When you see think about "Toucher And Rich." — Photo by Kevin Jairaj-USA TODAY Sports

Even when he handles himself calmly, Boston's sports media is lying in wait to shape the story. On Wednesday, Ortiz's Red Sox were facing Baltimore's Wei-Yin Chen, a left-handed starter. Boston's manager John Farrell opted not to put Ortiz in the lineup and Ortiz was asked about it before the game. Here's what he said.

"What do you want me to tell you? You have to ask the manager. I am not the manager here. I'm just the player. I do what I get to be told. I'm not playing today, so I'm here in case he needs me later."

Based on that quote, Ortiz was variously characterized as "fuming," "not happy," and "upset," as a predictable prelude to more stories about how Ortiz is throwing another tantrum.

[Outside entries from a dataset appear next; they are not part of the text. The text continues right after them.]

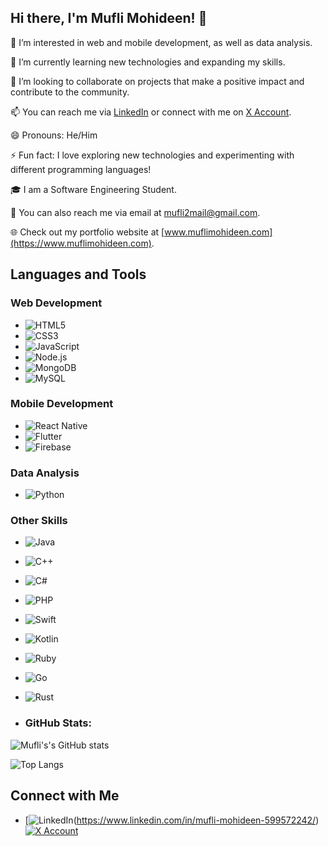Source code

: ## Hi there, I'm Mufli Mohideen! 👋

👀 I’m interested in web and mobile development, as well as data analysis.

🌱 I’m currently learning new technologies and expanding my skills.

💞 I’m looking to collaborate on projects that make a positive impact and contribute to the community.

📫 You can reach me via [LinkedIn](https://www.linkedin.com/in/mufli-mohideen-599572242/) or connect with me on [X Account](https://twitter.com/MohideenMu69374).

😄 Pronouns: He/Him

⚡ Fun fact: I love exploring new technologies and experimenting with different programming languages! 

🎓 I am a Software Engineering Student.

📧 You can also reach me via email at mufli2mail@gmail.com.

🌐 Check out my portfolio website at [www.muflimohideen.com](https://www.muflimohideen.com).


## Languages and Tools

### Web Development
- ![HTML5](https://img.shields.io/badge/-HTML5-E34F26?style=for-the-badge&logo=html5&logoColor=white)
- ![CSS3](https://img.shields.io/badge/-CSS3-1572B6?style=for-the-badge&logo=css3&logoColor=white)
- ![JavaScript](https://img.shields.io/badge/-JavaScript-F7DF1E?style=for-the-badge&logo=javascript&logoColor=black)
- ![Node.js](https://img.shields.io/badge/-Node.js-339933?style=for-the-badge&logo=node.js&logoColor=white)
- ![MongoDB](https://img.shields.io/badge/-MongoDB-47A248?style=for-the-badge&logo=mongodb&logoColor=white)
- ![MySQL](https://img.shields.io/badge/-MySQL-4479A1?style=for-the-badge&logo=mysql&logoColor=white)


### Mobile Development
- ![React Native](https://img.shields.io/badge/-React_Native-61DAFB?style=for-the-badge&logo=react&logoColor=black)
- ![Flutter](https://img.shields.io/badge/-Flutter-02569B?style=for-the-badge&logo=flutter&logoColor=white)
- ![Firebase](https://img.shields.io/badge/-Firebase-FFCA28?style=for-the-badge&logo=firebase&logoColor=black)


### Data Analysis
- ![Python](https://img.shields.io/badge/-Python-3776AB?style=for-the-badge&logo=python&logoColor=white)


### Other Skills
- ![Java](https://img.shields.io/badge/-Java-007396?style=for-the-badge&logo=java&logoColor=white)
- ![C++](https://img.shields.io/badge/-C++-00599C?style=for-the-badge&logo=c%2B%2B&logoColor=white)
- ![C#](https://img.shields.io/badge/-C%23-239120?style=for-the-badge&logo=c-sharp&logoColor=white)
- ![PHP](https://img.shields.io/badge/-PHP-777BB4?style=for-the-badge&logo=php&logoColor=white)
- ![Swift](https://img.shields.io/badge/-Swift-FA7343?style=for-the-badge&logo=swift&logoColor=white)
- ![Kotlin](https://img.shields.io/badge/-Kotlin-0095D5?style=for-the-badge&logo=kotlin&logoColor=white)
- ![Ruby](https://img.shields.io/badge/-Ruby-CC342D?style=for-the-badge&logo=ruby&logoColor=white)
- ![Go](https://img.shields.io/badge/-Go-00ADD8?style=for-the-badge&logo=go&logoColor=white)
- ![Rust](https://img.shields.io/badge/-Rust-000000?style=for-the-badge&logo=rust&logoColor=white)


- ### GitHub Stats:

![Mufli's's GitHub stats](https://github.com/Mufli-Codes)

![Top Langs](https://github-readme-stats.vercel.app/api/top-langs/?username=prasadgamage&layout=compact&theme=radical)


## Connect with Me

- [![LinkedIn](https://img.shields.io/badge/-LinkedIn-0077B5?style=for-the-badge&logo=linkedin&logoColor=white)(https://www.linkedin.com/in/mufli-mohideen-599572242/)
[![X Account](https://img.shields.io/badge/-X_Account-1D9BF0?style=for-the-badge&logo=X_Account&logoColor=white)](https://twitter.com/MohideenMu69374)

<!---
Mufli-Codes/Mufli-Codes is a ✨ special ✨ repository because its `README.md` (this file) appears on your GitHub profile.
You can click the Preview link to take a look at your changes.
--->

None of this has to do with Ortiz's ability to hit lefties this season, but you could see how a proud man might feel a bit like everyone is out to get him. It's cyclical. Ortiz can voice his displeasure at the media through the media; the media knows that, provides him with displeasure, than gathers around to take notes. Boston is not the only city in which it works this way, but it really works this way in Boston.

Maybe it's that Ortiz's team is playing badly. Maybe it's the outsized expectations that where hoisted upon that team before the season, expectations that have not remotely been met. Ortiz is a part of that, and as the face of the franchise he is also the face of the failure, even though no one player is ever truly responsible for team-wide malfunction. For one, all, or none of those reasons, this year seems to feel different when it comes to Ortiz. Of course, 2008, 2009, and 2010 felt different at the time, too. Everything feels different in the moment; it's afterwards that our minds play their tricks on us. We all knew Ortiz would turn it around back then, right? Ha ha sure! But this year he's finished!

The truth is we don't know and we won't know until we know, you know? For now, Ortiz's hits are rebellious celebrations, but in the same cautious and qualified way that an 85th birthday party is. At 39, Ortiz is an octogenarian in baseball years. Even so, this is not David Ortiz's funeral dirge, necessarily.

He is having a tough season, but he's done this before and bounced back; he's been so great in what should have been his baseball dotage that there's virtually no one to compare him to. He appears to have lost the ability to hit lefties, but he's lost those skills before and then found them again. Bad Aprils have come and gone, and the Hall of Fame hitter has remained. We can look at the numbers, we can scout his swing, we can remember his age, but we can't know whether his time has passed until it's all the way over. Maybe the thing to do is to stop guessing.